ジブリの絵職人男鹿和雄展

昼一時半頃だったか外出してスポーツクラブへ行って約四十五分間ばかり大いに鍛えて帰宅したあと、遅めの昼食を摂ってから再び外出し、夕方五時頃から、三之丸堀之内の愛媛県美術館で開催中の「ジブリの絵職人 男鹿和雄展-トトロの森を描いた人。」を観照。「平成狸合戦ぽんぽこ」資料の展示まで見終えて「おもひでぽろぽろ」資料の展示場所へ達したところで、生憎、閉館時間の六時になった。館内二階の全展示室にわたり六百五十点もの資料が展示されているようなので、全てをよく観照するには長時間を要する。まだ半分も見ていないので、続きは来年にでも見に来よう。

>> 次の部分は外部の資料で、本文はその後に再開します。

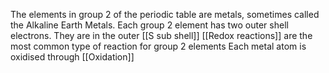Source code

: The elements in group 2 of the periodic table are metals, sometimes called the Alkaline Earth Metals.
Each group 2 element has two outer shell electrons. They are in the outer [[S sub shell]]
[[Redox reactions]] are the most common type of reaction for group 2 elements
Each metal atom is oxidised through [[Oxidation]]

それにしても、アニメ映画における一枚の背景画を制作するにも、先ずは設定が鉛筆で描かれ、スケッチも制作され、試作品(「美術ボード」)が驚くべき完成度で制作されて、監督の判断を仰いでいるわけで、大変な手間をかけている。しかも、そうして制作された一枚の背景画は映画の中では数秒間しか使用されない。一本の映画に使用されるそうした背景画の枚数は凄まじい数に上るはずだが、今回の展覧会に出品された作品資料群を見ると一枚一枚の几帳面なまでの完成度の高さには驚かざるを得ない。展覧会名にも「ジブリの絵職人」とあるが、男鹿和雄の職人芸に近いものを美術史上に求めるなら安土桃山時代狩野派を挙げてよいのではないだろうか。実際、展示されていた背景画の中には、狩野派の筆法をかすかに連想させる筆致の風景画も見られた。日本の芸術の伝統は日展院展よりもアニメにおいて継承されているのかもしれない。